Plain-text document sources:
----------------------------------------

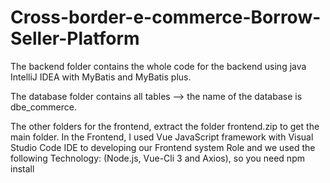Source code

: # Cross-border-e-commerce-Borrow-Seller-Platform

The backend folder  contains the whole code for the backend using java IntelliJ IDEA with MyBatis and MyBatis plus.

The database folder contains all tables --> the name of the database is dbe_commerce.

The other folders for the frontend, extract the folder frontend.zip to get the main folder.
In the Frontend, I used Vue JavaScript framework with Visual Studio Code IDE to developing our Frontend system Role and we used the following Technology: (Node.js, Vue-Cli 3 and Axios), so you need 
npm install 
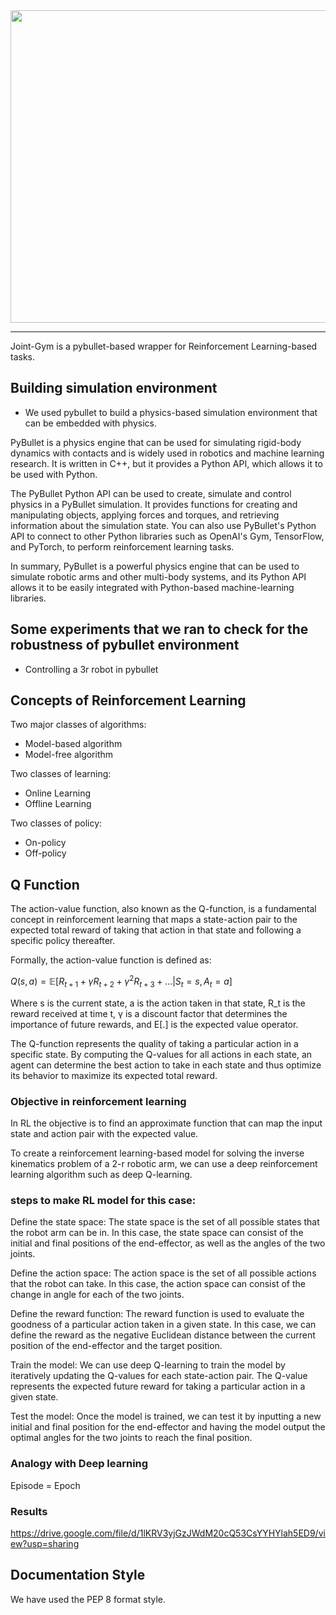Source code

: 
<div align = center>
<a href = "github.com/dwipdalal/joint-gym"><img width="700px" height="500px" src= "https://user-images.githubusercontent.com/76529011/215042798-66e1c161-3d6e-4670-a373-d335f91edc7d.png"></a>
</div>

--------------------------------

Joint-Gym is a pybullet-based wrapper for Reinforcement Learning-based tasks.

## Building simulation environment

- We used pybullet to build a physics-based simulation environment that can be embedded with physics. 

PyBullet is a physics engine that can be used for simulating rigid-body dynamics with contacts and is widely used in robotics and machine learning research. It is written in C++, but it provides a Python API, which allows it to be used with Python.

The PyBullet Python API can be used to create, simulate and control physics in a PyBullet simulation. It provides functions for creating and manipulating objects, applying forces and torques, and retrieving information about the simulation state. You can also use PyBullet's Python API to connect to other Python libraries such as OpenAI's Gym, TensorFlow, and PyTorch, to perform reinforcement learning tasks.

In summary, PyBullet is a powerful physics engine that can be used to simulate robotic arms and other multi-body systems, and its Python API allows it to be easily integrated with Python-based machine-learning libraries.


## Some experiments that we ran to check for the robustness of pybullet environment

- Controlling a 3r robot in pybullet

## Concepts of Reinforcement Learning 

Two major classes of algorithms:
- Model-based algorithm
- Model-free algorithm

Two classes of learning:
- Online Learning 
- Offline Learning

Two classes of policy:
- On-policy
- Off-policy

## Q Function
The action-value function, also known as the Q-function, is a fundamental concept in reinforcement learning that maps a state-action pair to the expected total reward of taking that action in that state and following a specific policy thereafter.

Formally, the action-value function is defined as:

$Q(s, a) = \mathbb{E}[R_{t+1} + \gamma R_{t+2} + \gamma^2 R_{t+3} + \ldots | S_t = s, A_t = a]$


Where s is the current state, a is the action taken in that state, R_t is the reward received at time t, γ is a discount factor that determines the importance of future rewards, and E[.] is the expected value operator.

The Q-function represents the quality of taking a particular action in a specific state. By computing the Q-values for all actions in each state, an agent can determine the best action to take in each state and thus optimize its behavior to maximize its expected total reward.

### Objective in reinforcement learning
In RL the objective is to find an approximate function that can map the input state and action pair with the expected value.  

To create a reinforcement learning-based model for solving the inverse kinematics problem of a 2-r robotic arm, we can use a deep reinforcement learning algorithm such as deep Q-learning.

### steps to make RL model for this case:

Define the state space: The state space is the set of all possible states that the robot arm can be in. In this case, the state space can consist of the initial and final positions of the end-effector, as well as the angles of the two joints.

Define the action space: The action space is the set of all possible actions that the robot can take. In this case, the action space can consist of the change in angle for each of the two joints.

Define the reward function: The reward function is used to evaluate the goodness of a particular action taken in a given state. In this case, we can define the reward as the negative Euclidean distance between the current position of the end-effector and the target position.

Train the model: We can use deep Q-learning to train the model by iteratively updating the Q-values for each state-action pair. The Q-value represents the expected future reward for taking a particular action in a given state.

Test the model: Once the model is trained, we can test it by inputting a new initial and final position for the end-effector and having the model output the optimal angles for the two joints to reach the final position.

### Analogy with Deep learning
Episode = Epoch

### Results
https://drive.google.com/file/d/1lKRV3yjGzJWdM20cQ53CsYYHYlah5ED9/view?usp=sharing

## Documentation Style
We have used the PEP 8 format style.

----------------------------------------

The answer must be every line of the records above that holds the word "current".

Result below:
Where s is the current state, a is the action taken in that state, R_t is the reward received at time t, γ is a discount factor that determines the importance of future rewards, and E[.] is the expected value operator.
Define the reward function: The reward function is used to evaluate the goodness of a particular action taken in a given state. In this case, we can define the reward as the negative Euclidean distance between the current position of the end-effector and the target position.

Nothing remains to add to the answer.